Directions: Every line below needs to be returned exactly as written.

Records to process:
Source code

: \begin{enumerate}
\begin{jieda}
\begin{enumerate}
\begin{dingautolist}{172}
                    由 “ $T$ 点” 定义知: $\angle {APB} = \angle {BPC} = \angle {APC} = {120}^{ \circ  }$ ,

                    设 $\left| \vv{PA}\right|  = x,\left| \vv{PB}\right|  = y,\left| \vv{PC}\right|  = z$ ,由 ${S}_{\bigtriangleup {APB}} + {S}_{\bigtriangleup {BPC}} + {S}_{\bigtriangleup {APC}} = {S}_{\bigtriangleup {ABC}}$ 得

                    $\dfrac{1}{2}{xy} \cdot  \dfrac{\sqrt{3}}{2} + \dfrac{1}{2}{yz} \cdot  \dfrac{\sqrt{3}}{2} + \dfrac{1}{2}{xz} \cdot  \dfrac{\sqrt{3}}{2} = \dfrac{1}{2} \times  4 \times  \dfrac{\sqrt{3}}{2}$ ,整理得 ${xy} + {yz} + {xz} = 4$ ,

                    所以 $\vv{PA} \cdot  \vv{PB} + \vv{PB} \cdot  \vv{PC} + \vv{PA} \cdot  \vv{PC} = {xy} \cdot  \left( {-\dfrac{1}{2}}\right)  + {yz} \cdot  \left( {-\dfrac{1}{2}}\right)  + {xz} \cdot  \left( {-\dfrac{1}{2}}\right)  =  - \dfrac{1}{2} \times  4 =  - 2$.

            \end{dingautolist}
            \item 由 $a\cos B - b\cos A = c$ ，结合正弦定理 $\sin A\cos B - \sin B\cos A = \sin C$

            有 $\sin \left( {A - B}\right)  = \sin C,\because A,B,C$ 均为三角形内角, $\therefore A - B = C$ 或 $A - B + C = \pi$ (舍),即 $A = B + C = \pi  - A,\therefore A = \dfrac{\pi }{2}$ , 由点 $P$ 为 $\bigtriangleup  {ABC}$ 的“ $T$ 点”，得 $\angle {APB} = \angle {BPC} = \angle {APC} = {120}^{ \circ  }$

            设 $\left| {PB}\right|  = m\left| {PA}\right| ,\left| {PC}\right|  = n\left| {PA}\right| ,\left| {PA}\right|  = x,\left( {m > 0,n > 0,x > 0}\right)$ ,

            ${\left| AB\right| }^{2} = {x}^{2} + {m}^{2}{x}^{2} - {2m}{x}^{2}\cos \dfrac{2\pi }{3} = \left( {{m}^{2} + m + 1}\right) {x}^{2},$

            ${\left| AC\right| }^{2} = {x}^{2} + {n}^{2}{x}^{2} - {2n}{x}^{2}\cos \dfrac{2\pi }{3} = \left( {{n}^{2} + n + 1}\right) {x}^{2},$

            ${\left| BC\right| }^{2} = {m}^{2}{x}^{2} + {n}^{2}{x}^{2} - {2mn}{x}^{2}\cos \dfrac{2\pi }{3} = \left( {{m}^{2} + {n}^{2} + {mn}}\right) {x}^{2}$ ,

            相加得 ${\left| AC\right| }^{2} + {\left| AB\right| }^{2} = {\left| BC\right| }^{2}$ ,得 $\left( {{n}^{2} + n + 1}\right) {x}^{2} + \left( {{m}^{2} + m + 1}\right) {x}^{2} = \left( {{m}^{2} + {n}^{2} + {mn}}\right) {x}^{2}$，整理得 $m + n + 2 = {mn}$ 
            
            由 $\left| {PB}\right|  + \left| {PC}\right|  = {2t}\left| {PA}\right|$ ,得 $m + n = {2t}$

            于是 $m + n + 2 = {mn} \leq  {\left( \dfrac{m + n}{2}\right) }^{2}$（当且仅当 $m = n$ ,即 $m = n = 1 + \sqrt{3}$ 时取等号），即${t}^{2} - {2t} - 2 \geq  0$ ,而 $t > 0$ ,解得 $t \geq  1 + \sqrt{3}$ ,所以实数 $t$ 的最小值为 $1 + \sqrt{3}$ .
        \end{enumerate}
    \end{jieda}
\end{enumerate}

Result of the task:
Source code

: \begin{enumerate}
\begin{jieda}
\begin{enumerate}
\begin{dingautolist}{172}
                    由 “ $T$ 点” 定义知: $\angle {APB} = \angle {BPC} = \angle {APC} = {120}^{ \circ  }$ ,

                    设 $\left| \vv{PA}\right|  = x,\left| \vv{PB}\right|  = y,\left| \vv{PC}\right|  = z$ ,由 ${S}_{\bigtriangleup {APB}} + {S}_{\bigtriangleup {BPC}} + {S}_{\bigtriangleup {APC}} = {S}_{\bigtriangleup {ABC}}$ 得

                    $\dfrac{1}{2}{xy} \cdot  \dfrac{\sqrt{3}}{2} + \dfrac{1}{2}{yz} \cdot  \dfrac{\sqrt{3}}{2} + \dfrac{1}{2}{xz} \cdot  \dfrac{\sqrt{3}}{2} = \dfrac{1}{2} \times  4 \times  \dfrac{\sqrt{3}}{2}$ ,整理得 ${xy} + {yz} + {xz} = 4$ ,

                    所以 $\vv{PA} \cdot  \vv{PB} + \vv{PB} \cdot  \vv{PC} + \vv{PA} \cdot  \vv{PC} = {xy} \cdot  \left( {-\dfrac{1}{2}}\right)  + {yz} \cdot  \left( {-\dfrac{1}{2}}\right)  + {xz} \cdot  \left( {-\dfrac{1}{2}}\right)  =  - \dfrac{1}{2} \times  4 =  - 2$.

            \end{dingautolist}
            \item 由 $a\cos B - b\cos A = c$ ，结合正弦定理 $\sin A\cos B - \sin B\cos A = \sin C$

            有 $\sin \left( {A - B}\right)  = \sin C,\because A,B,C$ 均为三角形内角, $\therefore A - B = C$ 或 $A - B + C = \pi$ (舍),即 $A = B + C = \pi  - A,\therefore A = \dfrac{\pi }{2}$ , 由点 $P$ 为 $\bigtriangleup  {ABC}$ 的“ $T$ 点”，得 $\angle {APB} = \angle {BPC} = \angle {APC} = {120}^{ \circ  }$

            设 $\left| {PB}\right|  = m\left| {PA}\right| ,\left| {PC}\right|  = n\left| {PA}\right| ,\left| {PA}\right|  = x,\left( {m > 0,n > 0,x > 0}\right)$ ,

            ${\left| AB\right| }^{2} = {x}^{2} + {m}^{2}{x}^{2} - {2m}{x}^{2}\cos \dfrac{2\pi }{3} = \left( {{m}^{2} + m + 1}\right) {x}^{2},$

            ${\left| AC\right| }^{2} = {x}^{2} + {n}^{2}{x}^{2} - {2n}{x}^{2}\cos \dfrac{2\pi }{3} = \left( {{n}^{2} + n + 1}\right) {x}^{2},$

            ${\left| BC\right| }^{2} = {m}^{2}{x}^{2} + {n}^{2}{x}^{2} - {2mn}{x}^{2}\cos \dfrac{2\pi }{3} = \left( {{m}^{2} + {n}^{2} + {mn}}\right) {x}^{2}$ ,

            相加得 ${\left| AC\right| }^{2} + {\left| AB\right| }^{2} = {\left| BC\right| }^{2}$ ,得 $\left( {{n}^{2} + n + 1}\right) {x}^{2} + \left( {{m}^{2} + m + 1}\right) {x}^{2} = \left( {{m}^{2} + {n}^{2} + {mn}}\right) {x}^{2}$，整理得 $m + n + 2 = {mn}$ 
            
            由 $\left| {PB}\right|  + \left| {PC}\right|  = {2t}\left| {PA}\right|$ ,得 $m + n = {2t}$

            于是 $m + n + 2 = {mn} \leq  {\left( \dfrac{m + n}{2}\right) }^{2}$（当且仅当 $m = n$ ,即 $m = n = 1 + \sqrt{3}$ 时取等号），即${t}^{2} - {2t} - 2 \geq  0$ ,而 $t > 0$ ,解得 $t \geq  1 + \sqrt{3}$ ,所以实数 $t$ 的最小值为 $1 + \sqrt{3}$ .
        \end{enumerate}
    \end{jieda}
\end{enumerate}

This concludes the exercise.